■ **Exercise**: Scan the listing below for "probable", then report every line that has it.

■ **Material for this task**:
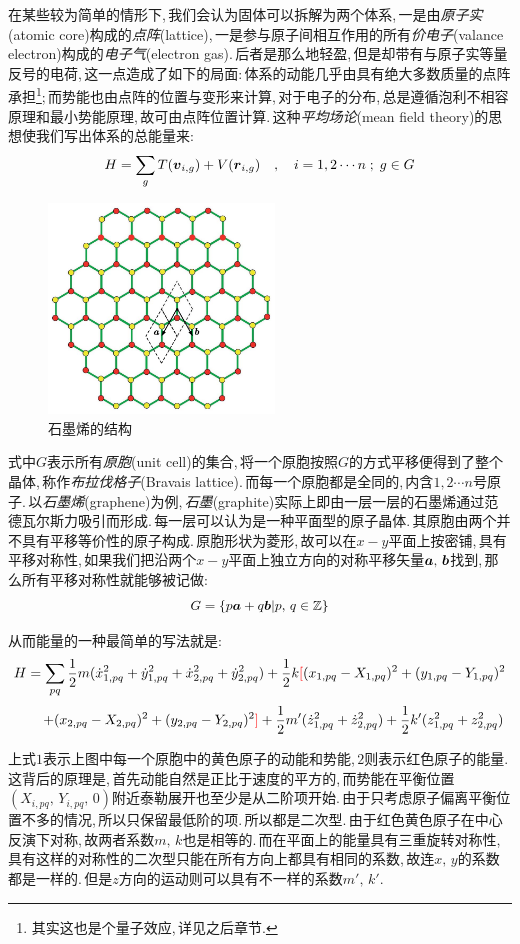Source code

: 在某些较为简单的情形下,\,我们会认为固体可以拆解为两个体系,\,一是由\emph{原子实}(atomic core)构成的\emph{点阵}(lattice),\,一是参与原子间相互作用的所有\emph{价电子}(valance electron)构成的\emph{电子气}(electron gas).\,后者是那么地轻盈,\,但是却带有与原子实等量反号的电荷,\,这一点造成了如下的局面:\,体系的动能几乎由具有绝大多数质量的点阵承担\footnote{其实这也是个量子效应,\,详见之后章节.};\,而势能也由点阵的位置与变形来计算,\,对于电子的分布,\,总是遵循泡利不相容原理和最小势能原理,\,故可由点阵位置计算.\,这种\emph{平均场论}(mean field theory)的思想使我们写出体系的总能量来:
\[H=\sum_g T(\boldsymbol{v}_{i,g})+V(\boldsymbol{r}_{i,g})\quad ,\quad i=1,2\cdots n\;;\;g\in G\]

\begin{figure}
\centering
\includegraphics[width=6cm]{image/5-3-4.png}
\caption{石墨烯的结构}\label{fig:graphene}
\end{figure}
式中$G$表示所有\emph{原胞}(unit cell)的集合,\,将一个原胞按照$G$的方式平移便得到了整个晶体,\,称作\emph{布拉伐格子}(Bravais lattice).\,而每一个原胞都是全同的,\,内含$1,2\cdots n$号原子.\,以\emph{石墨烯}(graphene)为例,\,\emph{石墨}(graphite)实际上即由一层一层的石墨烯通过范德瓦尔斯力吸引而形成.\,每一层可以认为是一种平面型的原子晶体.\,其原胞由两个并不具有平移等价性的原子构成.\,原胞形状为菱形,\,故可以在$x-y$平面上按密铺,\,具有平移对称性,\,如果我们把沿两个$x-y$平面上独立方向的对称平移矢量$\boldsymbol{a},\,\boldsymbol{b}$找到,\,那么所有平移对称性就能够被记做:
\[G=\{p\boldsymbol{a}+q\boldsymbol{b}|p,\,q\in  \mathbb{Z}\}\]

从而能量的一种最简单的写法就是:
\[H=\sum_{pq}  \frac{1}{2}m(\dot{x}_{1,pq}^2+\dot{y}_{1,pq}^2+\dot{x}_{2,pq}^2+\dot{y}_{2,pq}^2)+\frac{1}{2}k{\color{red}[}(x_{1,pq}-X_{1,pq})^2+(y_{1,pq}-Y_{1,pq})^2\]
\[\qquad +(x_{2,pq}-X_{2,pq})^2+(y_{2,pq}-Y_{2,pq})^2{\color{red}]}+\frac{1}{2}m'(\dot{z}_{1,pq}^2+\dot{z}_{2,pq}^2)+\frac{1}{2}k'(z_{1,pq}^2+z_{2,pq}^2)\]

上式$1$表示上图中每一个原胞中的黄色原子的动能和势能,\,$2$则表示红色原子的能量.\,这背后的原理是,\,首先动能自然是正比于速度的平方的,\,而势能在平衡位置$(X_{i,pq},\,Y_{i,pq},\,0)$附近泰勒展开也至少是从二阶项开始.\,由于只考虑原子偏离平衡位置不多的情况,\,所以只保留最低阶的项.\,所以都是二次型.\,由于红色黄色原子在中心反演下对称,\,故两者系数$m,\,k$也是相等的.\,而在平面上的能量具有三重旋转对称性,\,具有这样的对称性的二次型只能在所有方向上都具有相同的系数,\,故连$x,\,y$的系数都是一样的.\,但是$z$方向的运动则可以具有不一样的系数$m',\,k'$.


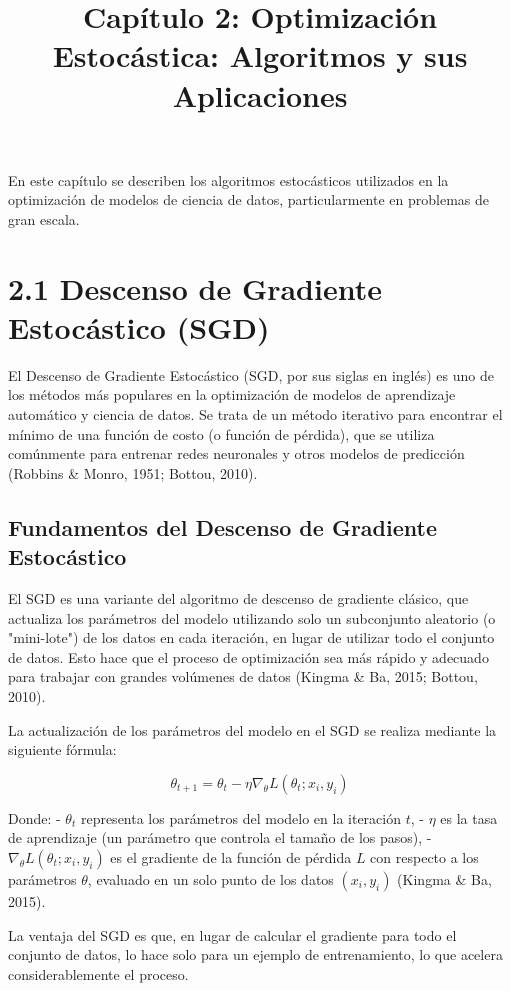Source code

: \documentclass[12pt]{article}
\title{\textbf{Capítulo 2: Optimización Estocástica: Algoritmos y sus Aplicaciones}}
\author{}
\date{}
\begin{document}
	
	\maketitle
	En este capítulo se describen los algoritmos estocásticos utilizados en la optimización de modelos de ciencia de datos, particularmente en problemas de gran escala.
	
	\section*{2.1 Descenso de Gradiente Estocástico (SGD)}
	
	El Descenso de Gradiente Estocástico (SGD, por sus siglas en inglés) es uno de los métodos más populares en la optimización de modelos de aprendizaje automático y ciencia de datos. Se trata de un método iterativo para encontrar el mínimo de una función de costo (o función de pérdida), que se utiliza comúnmente para entrenar redes neuronales y otros modelos de predicción (Robbins \& Monro, 1951; Bottou, 2010).
	
	\subsection*{Fundamentos del Descenso de Gradiente Estocástico}
	
	El SGD es una variante del algoritmo de descenso de gradiente clásico, que actualiza los parámetros del modelo utilizando solo un subconjunto aleatorio (o "mini-lote") de los datos en cada iteración, en lugar de utilizar todo el conjunto de datos. Esto hace que el proceso de optimización sea más rápido y adecuado para trabajar con grandes volúmenes de datos (Kingma \& Ba, 2015; Bottou, 2010).
	
	La actualización de los parámetros del modelo en el SGD se realiza mediante la siguiente fórmula:
	
	\[
	\theta_{t+1} = \theta_t - \eta \nabla_{\theta} L(\theta_t; x_i, y_i)
	\]
	
	Donde:
	- \( \theta_t \) representa los parámetros del modelo en la iteración \( t \),
	- \( \eta \) es la tasa de aprendizaje (un parámetro que controla el tamaño de los pasos),
	- \( \nabla_{\theta} L(\theta_t; x_i, y_i) \) es el gradiente de la función de pérdida \( L \) con respecto a los parámetros \( \theta \), evaluado en un solo punto de los datos \( (x_i, y_i) \) (Kingma \& Ba, 2015).
	
	La ventaja del SGD es que, en lugar de calcular el gradiente para todo el conjunto de datos, lo hace solo para un ejemplo de entrenamiento, lo que acelera considerablemente el proceso.
	
\end{document}
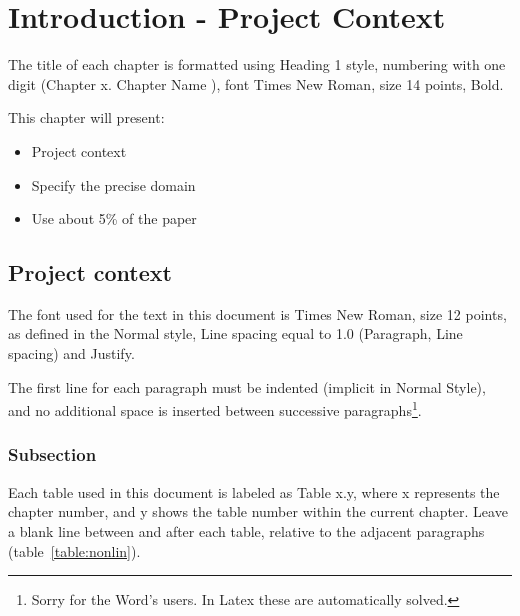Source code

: \documentclass[12pt,a4paper,twoside]{report}
\begin{document}
\thispagestyle{empty}

\newpage




 

\newpage

\tableofcontents
\newpage



\chapter{Introduction - Project Context}
\pagestyle{headings}

The title of each chapter is formatted using Heading 1 style, numbering with one digit (Chapter x. Chapter Name ), font Times New Roman, size 14 points, Bold.

This chapter will present:

\begin{itemize}
 \item Project context 
\item Specify the precise domain
\item Use about 5\% of the paper
\end{itemize}


\section{Project context}

The font used for the text in this document is Times New Roman, size 12 points, as defined in the Normal style, Line spacing equal to 1.0 (Paragraph, Line spacing) and Justify. 

The first line for each paragraph must be indented (implicit in Normal Style), and no additional space is inserted between successive paragraphs\footnote{Sorry for the Word's users. In Latex these are automatically solved.}.


\subsection{Subsection}
Each table used in this document is labeled as Table x.y, where x represents the chapter number, and y shows the table number within the current chapter. Leave a blank line between and after each table, relative to the adjacent paragraphs (table~\ref{table:nonlin}).
\end{document}
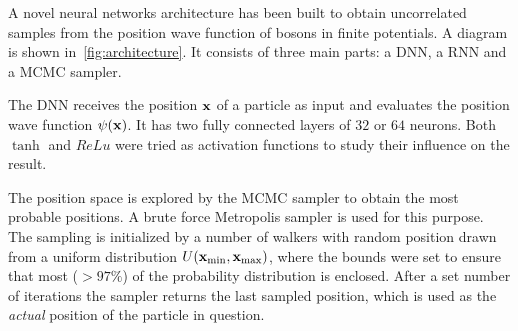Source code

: \begin{figure*}[t!]
\caption{\label{fig:architecture}
  Diagrammatic overview of the neural network architecture. The shaded
  blue region is a single ``cell'' consisting of a RNN to update the hidden
  state, a DNN to evaluate the position wave function, and a brute force
  Metropolis sampler to sample the position space. The Metropolis sampling yields a
  probable position for the particle, \(\tilde{x}_{\text{final}}^{i}\), which is
  taken as the ``actual'' position of the particle and used in the RNN to update the hidden state. Each particle in the system
  corresponds to one cell, with the subsequent particles depending on the former
  through the hidden state. Once all of the particles have been iterated through, the
  combined wave function \(\Psi\) can be obtained from their single
  particle wave functions. Each MCMC sampling is initialized by random positions
\(\tilde{x}_{0}^{i}\)}
\end{figure*}

A novel neural networks architecture has been built to obtain uncorrelated
samples from the position wave function of bosons in finite potentials. A
diagram is shown in~\cref{fig:architecture}.
It consists of three main parts: a DNN, a RNN and a MCMC sampler.


The DNN receives the position \(\vb{x}\) of a particle as input and evaluates the
position wave function \(\psi(\vb{x})\). It has two fully connected layers of
\(32\) or \(64\) neurons. Both \(\tanh\) and \(ReLu\) were tried as activation
functions to study their influence on the result. 


The position space is explored by the MCMC sampler to
obtain the most probable positions. A brute force Metropolis sampler is used for
this purpose. The sampling is initialized by a number of walkers with random
position drawn from a uniform distribution \(U(\vb{x}_{\text{min}}, \vb{x}_{\text{max}})\), where the bounds were
set to ensure that most (\(>97\%\)) of the probability distribution is enclosed. After a set number of iterations the sampler returns the last sampled
position, which is used as the \textit{actual} position of the particle in
question.


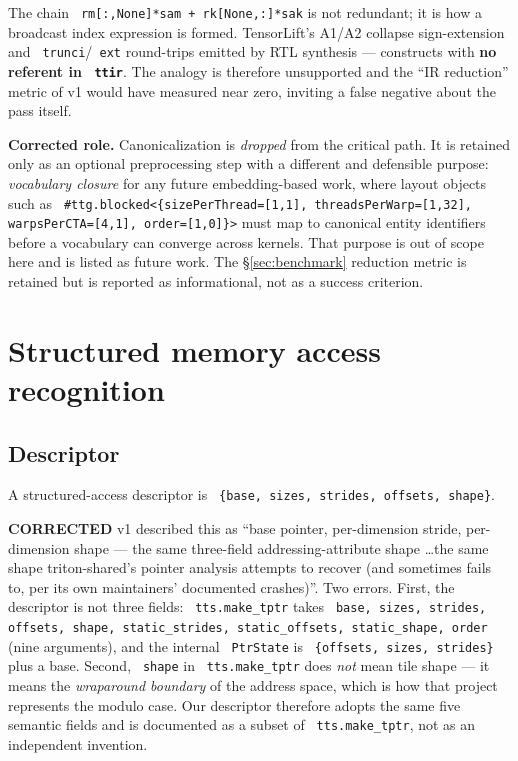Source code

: \documentclass[11pt,a4paper]{article}
\newcommand{\code}[1]{\texttt{\small\hyphenchar\font=45 #1}}
\newcommand{\falsified}{\textbf{\textcolor{red!75!black}{CORRECTED}}}
\begin{document}
\noindent The chain \code{rm[:,None]*sam + rk[None,:]*sak} is not redundant; it is how a broadcast index
expression is formed. TensorLift's A1/A2 collapse sign-extension and \code{trunci}/\code{ext} round-trips
emitted by RTL synthesis --- constructs with \textbf{no referent in \code{ttir}}. The analogy is therefore
unsupported and the ``IR reduction'' metric of v1 would have measured near zero, inviting a false negative
about the pass itself.

\noindent\textbf{Corrected role.} Canonicalization is \emph{dropped} from the critical path. It is retained
only as an optional preprocessing step with a different and defensible purpose: \emph{vocabulary closure} for
any future embedding-based work, where layout objects such as
\code{\#ttg.blocked<\{sizePerThread=[1,1], threadsPerWarp=[1,32], warpsPerCTA=[4,1], order=[1,0]\}>} must map
to canonical entity identifiers before a vocabulary can converge across kernels. That purpose is out of
scope here and is listed as future work. The \S\ref{sec:benchmark} reduction metric is retained but is
reported as informational, not as a success criterion.

\section{Structured memory access recognition}\label{sec:recognition}

\subsection{Descriptor}

A structured-access descriptor is \code{\{base, sizes, strides, offsets, shape\}}.

\noindent\falsified{} v1 described this as ``base pointer, per-dimension stride, per-dimension shape --- the
same three-field addressing-attribute shape \ldots the same shape triton-shared's pointer analysis attempts
to recover (and sometimes fails to, per its own maintainers' documented crashes)''. Two errors. First, the
descriptor is not three fields: \code{tts.make\_tptr} takes \code{base, sizes, strides, offsets, shape,
static\_strides, static\_offsets, static\_shape, order} (nine arguments), and the internal \code{PtrState} is
\code{\{offsets, sizes, strides\}} plus a base. Second, \code{shape} in \code{tts.make\_tptr} does \emph{not}
mean tile shape --- it means the \emph{wraparound boundary} of the address space, which is how that project
represents the modulo case. Our descriptor therefore adopts the same five semantic fields and is documented
as a subset of \code{tts.make\_tptr}, not as an independent invention.
\end{document}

■ **Solution to this exercise**:
  probable position for the particle, \(\tilde{x}_{\text{final}}^{i}\), which is
obtain the most probable positions. A brute force Metropolis sampler is used for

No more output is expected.